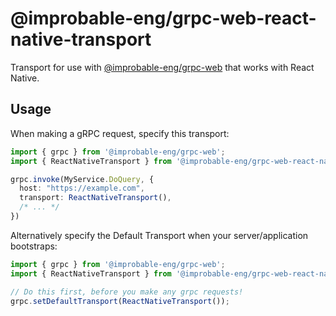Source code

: # @improbable-eng/grpc-web-react-native-transport
Transport for use with [@improbable-eng/grpc-web](https://github.com/improbable-eng/grpc-web)
that works with React Native.

## Usage
When making a gRPC request, specify this transport:

```typescript
import { grpc } from '@improbable-eng/grpc-web';
import { ReactNativeTransport } from '@improbable-eng/grpc-web-react-native-transport';

grpc.invoke(MyService.DoQuery, {
  host: "https://example.com",
  transport: ReactNativeTransport(),
  /* ... */
})
```

Alternatively specify the Default Transport when your server/application bootstraps:
```typescript
import { grpc } from '@improbable-eng/grpc-web';
import { ReactNativeTransport } from '@improbable-eng/grpc-web-react-native-transport';

// Do this first, before you make any grpc requests!
grpc.setDefaultTransport(ReactNativeTransport());
```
————————
Write out exactly the lines starting with the one that holds "When making a" and running through the last line above.

Response:
When making a gRPC request, specify this transport:

```typescript
import { grpc } from '@improbable-eng/grpc-web';
import { ReactNativeTransport } from '@improbable-eng/grpc-web-react-native-transport';

grpc.invoke(MyService.DoQuery, {
  host: "https://example.com",
  transport: ReactNativeTransport(),
  /* ... */
})
```

Alternatively specify the Default Transport when your server/application bootstraps:
```typescript
import { grpc } from '@improbable-eng/grpc-web';
import { ReactNativeTransport } from '@improbable-eng/grpc-web-react-native-transport';

// Do this first, before you make any grpc requests!
grpc.setDefaultTransport(ReactNativeTransport());
```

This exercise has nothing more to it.